Book Artisan Gerard Brender a Brandis

Photo via WEN blog
 (the Wood Engraver's Blog)
Local artist, printmaker and bookmaker Gerard Brender a Brandis is a legend. He makes his own paper from plants he grows himself; he does glorious he has a press upon which he makes his prints and produces books of his own and those he creates alongside his sister, also a prolific author; he has an artist's studio which is open to the public for part of the year, and where you can see his artistic process and talk to him directly. 

There's a beautifully in-depth visit and interview with him posted by a visitor to his studio recently - lots of images of his stunning work and his charming self. Check it out!

He also has many books that have been published by various Canadian small presses, highlighting his art in different ways. Porcupine's Quill Press, which is located quite close by, has put out a few titles by Gerard Brender a Brandis, and I'll highlight two that I own and that I've just gone through again. 

A Wood Engraver's Alphabet is a perfect introduction. He's an expert on botany and many of the prints you can buy at his studio are studies of flora in its many guises. (The only print I own is a small lily of the valley which is so delicate and superbly beautiful). This book takes the structure of an abecedarium and illustrates it with multiple floral images - a multitude of options here. 

A brief introduction explains his choices and why he made them, as well as giving a lovely nod to his writer sister, Marianne Brandis. It's a  pretty book which really highlights his skill at this art and rewards close observation. There's not any text besides the intro, so this small book (61 p.) is really just for visual delight.

A Gathering of Flowers From Shakespeare (with quotations selected and interpreted by F. David Hoeniger) (143 p.) is exactly what it sounds like. 

It's the perfect Stratfordian mix, with many images of Shakespearean settings and botany alongside mentions of those flowers in the plays. If you want something that evokes Stratford and its best known arts, try this book! 

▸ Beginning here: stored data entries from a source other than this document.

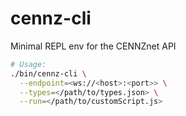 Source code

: # cennz-cli

Minimal REPL env for the CENNZnet API

```bash
# Usage:
./bin/cennz-cli \
  --endpoint=<ws://<host>:<port>> \
  --types=</path/to/types.json> \
  --run=</path/to/customScript.js>
```
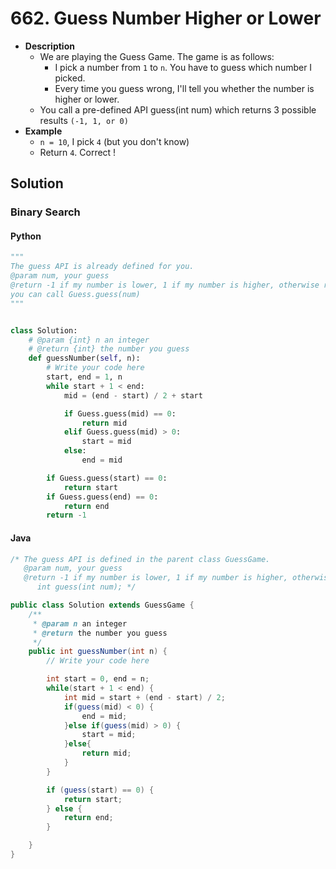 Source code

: # 662. Guess Number Higher or Lower

- **Description**
    - We are playing the Guess Game. The game is as follows:
        - I pick a number from `1` to `n`. You have to guess which number I picked.
        - Every time you guess wrong, I'll tell you whether the number is higher or lower.
    - You call a pre-defined API guess(int num) which returns 3 possible results `(-1, 1, or 0)`
- **Example**
    - `n = 10`, I pick `4` (but you don't know)
    - Return `4`. Correct !


## Solution


### Binary Search


#### Python


```python
"""
The guess API is already defined for you.
@param num, your guess
@return -1 if my number is lower, 1 if my number is higher, otherwise return 0
you can call Guess.guess(num)
"""


class Solution:
    # @param {int} n an integer
    # @return {int} the number you guess
    def guessNumber(self, n):
        # Write your code here
        start, end = 1, n
        while start + 1 < end:
            mid = (end - start) / 2 + start

            if Guess.guess(mid) == 0:
                return mid
            elif Guess.guess(mid) > 0:
                start = mid
            else:
                end = mid

        if Guess.guess(start) == 0:
            return start
        if Guess.guess(end) == 0:
            return end
        return -1
```


#### Java

```java
/* The guess API is defined in the parent class GuessGame.
   @param num, your guess
   @return -1 if my number is lower, 1 if my number is higher, otherwise return 0
      int guess(int num); */

public class Solution extends GuessGame {
    /**
     * @param n an integer
     * @return the number you guess
     */
    public int guessNumber(int n) {
        // Write your code here

        int start = 0, end = n;
        while(start + 1 < end) {
            int mid = start + (end - start) / 2;
            if(guess(mid) < 0) {
                end = mid;
            }else if(guess(mid) > 0) {
                start = mid;
            }else{
                return mid;
            }
        }

        if (guess(start) == 0) {
            return start;
        } else {
            return end;
        }

    }
}
```
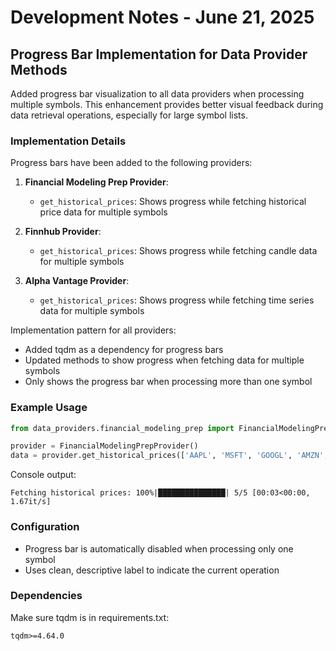 # Development Notes - June 21, 2025

## Progress Bar Implementation for Data Provider Methods

Added progress bar visualization to all data providers when processing multiple symbols. This enhancement provides better visual feedback during data retrieval operations, especially for large symbol lists.

### Implementation Details

Progress bars have been added to the following providers:

1. **Financial Modeling Prep Provider**:
   - `get_historical_prices`: Shows progress while fetching historical price data for multiple symbols

2. **Finnhub Provider**:
   - `get_historical_prices`: Shows progress while fetching candle data for multiple symbols

3. **Alpha Vantage Provider**:
   - `get_historical_prices`: Shows progress while fetching time series data for multiple symbols

Implementation pattern for all providers:
- Added tqdm as a dependency for progress bars
- Updated methods to show progress when fetching data for multiple symbols
- Only shows the progress bar when processing more than one symbol

### Example Usage

```python
from data_providers.financial_modeling_prep import FinancialModelingPrepProvider

provider = FinancialModelingPrepProvider()
data = provider.get_historical_prices(['AAPL', 'MSFT', 'GOOGL', 'AMZN', 'META'], period='1y')
```

Console output:
```
Fetching historical prices: 100%|███████████████| 5/5 [00:03<00:00, 1.67it/s]
```

### Configuration

- Progress bar is automatically disabled when processing only one symbol
- Uses clean, descriptive label to indicate the current operation

### Dependencies

Make sure tqdm is in requirements.txt:
```
tqdm>=4.64.0
```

Hoeniger gives excerpts of a few lines of play, and then explains the import of the plants that Shakespeare chose to refer to -- why they might be important in context, what the deeper meanings were to each reference -- all in brief companion pages to the images. Most are florals, though as you can see from this cover there are also a few others; houses, sundials, bridges, interiors. It's charming and a must-read for Shakespeare aficionados. 

Stratford really is an artistic place, and I'm fortunate enough to know many artists and authors here. I'm happy to share these two books by an artist whom I admire for his kindness and his skill.